J'ai enfin joué avec un iPhone... Si! Si!

Une connaissance newyorkaise en visite à Montréal lundi soir a fait baver un brin d'envie le chroniqueur lorsqu'il a sorti de son chapeau un magnifique iPhone. On a aimé... et on éprouve toujours certaines réserves au sujet de la stratégie de la Pomme.
«Dis, tu veux le voir?»
Tel un gamin, le chroniqueur a pu enfin mettre la main sur un iPhone lundi soir dernier (un vrai, pas une imitation chinoise acheté à la sauvette dans un stationnement, tel que rapporté par Tristan Péloquin de Cyberpresse).
Première impression: Il est encore plus élégant qu'on le croit. Mince, la prise en main est excellente.
Bien assis dans un café, j'ai constaté que ce iPhone utilisait le réseau de Rogers en mode «roaming».
Utilisation du clavier virtuel? C'est du tout simple. Quelques jours d'utilisation j'en suis sur et même les gros doigts comme les miens s'y sentiraient confortables d'écrire de longs courriels. Cependant, et c'est une impression toute personnelle basée des années d'utilisation du Blackberry, je préfère encore le clavier bien réel des appareils de Research in Motion.
Définition de l'écran? Lecture à l'écran? Tous les autres fabricants peuvent se rhabiller et se remettre à plancher, le iPhone vient de redéfinir ce que seront les appareils multifonctions au cours des prochaines années. La navigation sur Internet? Impeccable, et quand il s'agit de zoomer sur un article ou un billet, le tout fonctionne à merveille. Toutefois, le choix d'une technologie de communication de seconde génération, au lieu d'avoir sauter dans le train du 3G, limite grandement le plaisir de naviguer sur la Toile.

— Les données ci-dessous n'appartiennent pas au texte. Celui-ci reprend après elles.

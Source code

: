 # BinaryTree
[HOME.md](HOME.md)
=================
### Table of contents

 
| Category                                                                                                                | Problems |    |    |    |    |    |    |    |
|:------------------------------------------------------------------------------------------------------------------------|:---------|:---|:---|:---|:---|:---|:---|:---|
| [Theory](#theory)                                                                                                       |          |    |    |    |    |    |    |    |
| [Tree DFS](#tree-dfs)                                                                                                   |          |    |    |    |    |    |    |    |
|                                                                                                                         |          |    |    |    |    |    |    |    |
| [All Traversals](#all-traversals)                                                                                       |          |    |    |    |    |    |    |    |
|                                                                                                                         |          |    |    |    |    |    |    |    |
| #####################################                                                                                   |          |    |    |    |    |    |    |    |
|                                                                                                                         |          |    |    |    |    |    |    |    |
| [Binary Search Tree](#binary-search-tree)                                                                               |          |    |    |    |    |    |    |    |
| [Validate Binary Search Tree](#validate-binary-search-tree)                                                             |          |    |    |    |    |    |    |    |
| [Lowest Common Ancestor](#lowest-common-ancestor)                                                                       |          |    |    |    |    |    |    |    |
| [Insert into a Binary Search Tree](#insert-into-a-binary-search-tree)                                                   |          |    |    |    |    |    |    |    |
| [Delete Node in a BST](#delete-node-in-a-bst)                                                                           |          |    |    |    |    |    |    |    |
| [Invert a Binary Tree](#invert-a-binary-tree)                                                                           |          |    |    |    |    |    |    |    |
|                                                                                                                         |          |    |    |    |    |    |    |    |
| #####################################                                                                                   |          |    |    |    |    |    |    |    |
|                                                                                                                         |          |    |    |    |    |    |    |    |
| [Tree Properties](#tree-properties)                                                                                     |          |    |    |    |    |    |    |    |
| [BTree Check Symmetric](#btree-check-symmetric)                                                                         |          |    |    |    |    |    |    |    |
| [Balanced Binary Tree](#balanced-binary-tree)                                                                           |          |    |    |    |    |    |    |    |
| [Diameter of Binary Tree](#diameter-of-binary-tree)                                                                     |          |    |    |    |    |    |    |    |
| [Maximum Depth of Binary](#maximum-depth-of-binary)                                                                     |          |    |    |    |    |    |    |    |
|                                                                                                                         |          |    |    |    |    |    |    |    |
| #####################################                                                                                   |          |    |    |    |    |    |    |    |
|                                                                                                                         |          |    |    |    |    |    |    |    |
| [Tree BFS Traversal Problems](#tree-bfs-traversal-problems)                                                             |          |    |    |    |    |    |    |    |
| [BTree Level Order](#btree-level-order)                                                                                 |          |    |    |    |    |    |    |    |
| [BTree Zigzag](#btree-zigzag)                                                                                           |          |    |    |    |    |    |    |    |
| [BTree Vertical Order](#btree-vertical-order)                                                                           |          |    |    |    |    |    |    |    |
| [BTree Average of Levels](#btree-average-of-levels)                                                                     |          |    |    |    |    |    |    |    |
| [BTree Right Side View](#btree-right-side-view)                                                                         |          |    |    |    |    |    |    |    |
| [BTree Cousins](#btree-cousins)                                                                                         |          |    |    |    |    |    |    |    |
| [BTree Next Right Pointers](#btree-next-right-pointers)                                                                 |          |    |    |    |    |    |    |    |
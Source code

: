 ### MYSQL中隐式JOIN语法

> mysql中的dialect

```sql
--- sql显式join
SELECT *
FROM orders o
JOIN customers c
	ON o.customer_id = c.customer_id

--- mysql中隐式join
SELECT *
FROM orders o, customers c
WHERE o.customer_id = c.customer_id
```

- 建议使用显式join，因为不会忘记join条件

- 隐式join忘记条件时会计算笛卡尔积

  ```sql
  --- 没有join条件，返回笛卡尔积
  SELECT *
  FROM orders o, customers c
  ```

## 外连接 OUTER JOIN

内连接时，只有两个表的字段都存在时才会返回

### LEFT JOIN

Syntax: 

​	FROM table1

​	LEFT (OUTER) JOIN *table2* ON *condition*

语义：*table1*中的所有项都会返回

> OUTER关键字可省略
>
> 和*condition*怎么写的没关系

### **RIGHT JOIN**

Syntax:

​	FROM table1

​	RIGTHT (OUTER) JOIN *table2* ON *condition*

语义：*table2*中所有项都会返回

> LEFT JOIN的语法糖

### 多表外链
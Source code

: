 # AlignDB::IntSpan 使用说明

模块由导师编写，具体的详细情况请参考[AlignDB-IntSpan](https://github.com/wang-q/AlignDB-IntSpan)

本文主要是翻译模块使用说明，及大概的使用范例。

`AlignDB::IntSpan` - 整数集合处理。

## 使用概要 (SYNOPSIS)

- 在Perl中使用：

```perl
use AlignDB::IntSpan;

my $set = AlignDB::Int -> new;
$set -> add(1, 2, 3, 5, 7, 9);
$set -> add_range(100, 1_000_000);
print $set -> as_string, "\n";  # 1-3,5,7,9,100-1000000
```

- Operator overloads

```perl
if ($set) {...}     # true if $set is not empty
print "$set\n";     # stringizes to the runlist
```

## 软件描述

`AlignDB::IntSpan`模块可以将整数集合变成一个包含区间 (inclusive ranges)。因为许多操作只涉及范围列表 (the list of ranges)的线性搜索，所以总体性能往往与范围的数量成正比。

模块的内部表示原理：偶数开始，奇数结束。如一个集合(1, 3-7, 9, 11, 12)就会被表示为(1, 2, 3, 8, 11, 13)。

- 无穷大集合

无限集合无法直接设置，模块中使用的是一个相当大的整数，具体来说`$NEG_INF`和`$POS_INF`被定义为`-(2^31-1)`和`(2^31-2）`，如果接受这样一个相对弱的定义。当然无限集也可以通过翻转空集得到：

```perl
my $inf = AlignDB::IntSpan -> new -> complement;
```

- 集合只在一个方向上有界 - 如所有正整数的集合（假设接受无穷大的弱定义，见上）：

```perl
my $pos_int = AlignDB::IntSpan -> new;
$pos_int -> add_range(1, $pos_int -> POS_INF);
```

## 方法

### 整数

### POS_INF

La force du iPhone: intégration, intégration, intégration. Il n'y a rien de transcendant dans les technologies utilisées, mais c'est leur intégration qui fait la force de ce iPhone.
Carnet d'adresses, courriel, web, téléphonie et les widgets,il n'y a rien à redire.
Toutefois, la stratégie commerciale du iPhone nous laisse dubitatif. Beaucoup. Et nous inquiète. Voici donc un appareil avec toutes les protections possibles l'empêchant d'être utilisé sur un autre réseau, obligeant les consommateurs, on répète, obligeant les consommateurs à adhérer à une offre de service unique, onéreuse, et restrictive quand au choix de la technologie réseau. Vous voulez un iPhone? Oubliez votre pouvoir de négociation, il n'existe tout simplement pas. Et ceci pour les deux prochaines années.
Cela, je crains, risque de se reproduire dans le futur. D'autre fabricants d'appareils novateurs seront tenté de faire de même. Exit le pouvoir de négociation. Bonjour les offres de service dispendieuses. Déjà qu'au Canada et aux USA, nous payons beaucoup beaucoup plus cher les communications voix et données sans-fil qu'en Europe, voici que ces fieffés coquins viennent de trouver une façon de limiter le pouvoir de négociation des consommateurs. Fini les remises sur le prix des appareils, au revoir les plans de transmission de données illimités (et oui, je constate que nombreux sont ces plans de type «all you can eat» qui disparaissent ici, tandis qu'ils fleurissent de l'autre côté de l'océan.
Évidemment, j'entend déjà certains aficionados de la Pomme dirent que «c'est le prix à payer pour mettre la main sur la technologie d'Apple et que ce n'est pas si important que cela et bla bla bla...».
Vraiment? Vous savez moi, la sodomie corporative, pas mon genre. Mais si cela vous plaît, allez, c'est ma tournée. Pour ma part, je passe mon tour, malgré les attraits de cet appareil.